Although Nico loves his new preschool (it is a dream come true) he hides behind my legs every time we arrive. He suddenly gets shy + clingy, grabs onto my thighs or tries to climb my body, desperate for me to stay. Saying goodbye to him usually involves distracting him with trains or an art project, anything that will hold his attention long enough for me to slip out.
They instituted a new game called, “Push mommy out the door.” And it is magic.
When I am ready to say goodbye to Nico and leave, the teachers say, Time to push mommy out the door! and Nico runs behind me and pushes my legs forward and I exaggeratedly stumble towards the door. Then he nudges me out saying, “Bye bye mommy!”
This week I realized the pure genius of this.
We all want to be at choice in our lives. We want to know we have some control, that we get to choose (even a little bit) how our environment will be + how our days will go.
In the case of Nico going to school, it’s kind of a non-negotiable. But feeling at choice — that he is choosing that it is time for me to go– leaves him feeling empowered.
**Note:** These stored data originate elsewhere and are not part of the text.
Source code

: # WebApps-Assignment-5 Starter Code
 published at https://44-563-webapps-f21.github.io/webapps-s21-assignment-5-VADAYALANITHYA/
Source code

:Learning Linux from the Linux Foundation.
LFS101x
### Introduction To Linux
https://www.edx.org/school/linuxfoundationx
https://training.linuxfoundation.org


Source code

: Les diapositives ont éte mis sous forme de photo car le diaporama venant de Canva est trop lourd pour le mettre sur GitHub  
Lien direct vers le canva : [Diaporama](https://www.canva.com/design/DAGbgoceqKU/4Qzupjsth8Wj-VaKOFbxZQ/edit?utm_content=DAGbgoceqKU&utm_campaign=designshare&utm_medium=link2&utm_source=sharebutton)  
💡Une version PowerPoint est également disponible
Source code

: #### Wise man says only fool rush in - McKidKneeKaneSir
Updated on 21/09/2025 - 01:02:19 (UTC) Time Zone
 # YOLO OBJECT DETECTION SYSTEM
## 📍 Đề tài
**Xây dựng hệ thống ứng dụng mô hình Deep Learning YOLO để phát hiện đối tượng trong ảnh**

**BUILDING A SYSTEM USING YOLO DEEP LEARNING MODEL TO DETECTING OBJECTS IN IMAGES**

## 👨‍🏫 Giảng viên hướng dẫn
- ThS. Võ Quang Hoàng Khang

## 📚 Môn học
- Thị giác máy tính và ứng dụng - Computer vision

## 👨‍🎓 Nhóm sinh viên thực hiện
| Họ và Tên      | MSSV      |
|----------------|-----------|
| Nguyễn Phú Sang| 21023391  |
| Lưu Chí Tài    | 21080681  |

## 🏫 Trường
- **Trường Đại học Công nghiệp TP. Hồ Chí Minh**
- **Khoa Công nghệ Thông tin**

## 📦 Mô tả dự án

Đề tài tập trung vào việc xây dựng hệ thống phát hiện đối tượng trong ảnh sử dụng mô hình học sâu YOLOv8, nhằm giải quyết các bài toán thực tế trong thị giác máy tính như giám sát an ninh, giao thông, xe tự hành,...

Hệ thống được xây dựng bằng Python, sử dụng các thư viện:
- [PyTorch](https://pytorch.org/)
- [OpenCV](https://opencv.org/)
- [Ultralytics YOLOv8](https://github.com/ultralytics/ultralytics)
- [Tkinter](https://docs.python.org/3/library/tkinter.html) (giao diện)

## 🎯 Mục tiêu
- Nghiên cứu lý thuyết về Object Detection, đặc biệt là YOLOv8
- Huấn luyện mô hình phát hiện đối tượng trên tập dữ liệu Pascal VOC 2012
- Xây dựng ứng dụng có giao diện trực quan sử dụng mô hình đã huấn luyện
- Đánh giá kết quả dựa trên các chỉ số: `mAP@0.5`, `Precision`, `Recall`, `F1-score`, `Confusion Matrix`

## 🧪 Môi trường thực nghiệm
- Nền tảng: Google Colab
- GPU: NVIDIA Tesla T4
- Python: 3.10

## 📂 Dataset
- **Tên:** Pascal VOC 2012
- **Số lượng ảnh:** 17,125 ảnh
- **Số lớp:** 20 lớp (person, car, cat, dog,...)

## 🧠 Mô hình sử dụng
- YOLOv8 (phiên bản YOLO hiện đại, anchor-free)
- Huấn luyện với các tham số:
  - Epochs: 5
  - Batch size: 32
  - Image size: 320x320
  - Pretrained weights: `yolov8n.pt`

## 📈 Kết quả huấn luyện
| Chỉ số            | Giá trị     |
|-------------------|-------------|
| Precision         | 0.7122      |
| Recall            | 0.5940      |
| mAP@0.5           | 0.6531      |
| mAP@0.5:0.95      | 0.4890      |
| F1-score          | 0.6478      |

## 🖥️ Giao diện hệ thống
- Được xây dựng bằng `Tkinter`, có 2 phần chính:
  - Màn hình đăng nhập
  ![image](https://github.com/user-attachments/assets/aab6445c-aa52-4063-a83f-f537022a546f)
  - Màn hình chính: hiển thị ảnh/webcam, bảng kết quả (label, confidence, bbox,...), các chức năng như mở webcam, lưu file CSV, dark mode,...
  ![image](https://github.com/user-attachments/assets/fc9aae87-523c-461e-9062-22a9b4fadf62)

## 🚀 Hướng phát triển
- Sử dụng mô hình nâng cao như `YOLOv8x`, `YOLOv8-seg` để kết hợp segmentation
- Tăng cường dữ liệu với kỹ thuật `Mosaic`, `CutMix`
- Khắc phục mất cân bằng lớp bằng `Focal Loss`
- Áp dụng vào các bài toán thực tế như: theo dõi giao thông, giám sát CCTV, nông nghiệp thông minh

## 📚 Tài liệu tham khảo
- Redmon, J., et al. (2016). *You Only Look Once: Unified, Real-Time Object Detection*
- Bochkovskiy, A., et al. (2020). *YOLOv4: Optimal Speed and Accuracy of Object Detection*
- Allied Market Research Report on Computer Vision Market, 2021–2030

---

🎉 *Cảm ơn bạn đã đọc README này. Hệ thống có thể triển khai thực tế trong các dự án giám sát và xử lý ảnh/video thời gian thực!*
Where in our lives do we feel like the victims of our circumstance? at work? at home? How would re-framing things we have to do, consciously choosing them, help us feel good about our responsibilities and tasks?
Sometimes a tweak in the language we use is enough. Instead of saying, “I have to…” we can say, “I get to…” Or, we can simply say, “I’m choosing to… ”
For example, instead of saying, I have to go to Ben’s school this week and volunteer for the Hanukkah celebration… (I said this last week and the dread in my voice was notable!) I could say, “This Thursday I get to volunteer in Ben’s class and do some fun activities to teach his classmates about Hannukah.” or “I’m choosing to volunteer in Ben’s class this week.”
Even if it feels a bit phony at first, you will notice how differently you feel. Stepping out of our victim roles (even in these small ways) reminds us that we are always at choice in our lives, and that empowering ourselves this way can ripple out into every area of our life.
Can you think of a place in your life where you could be more at choice?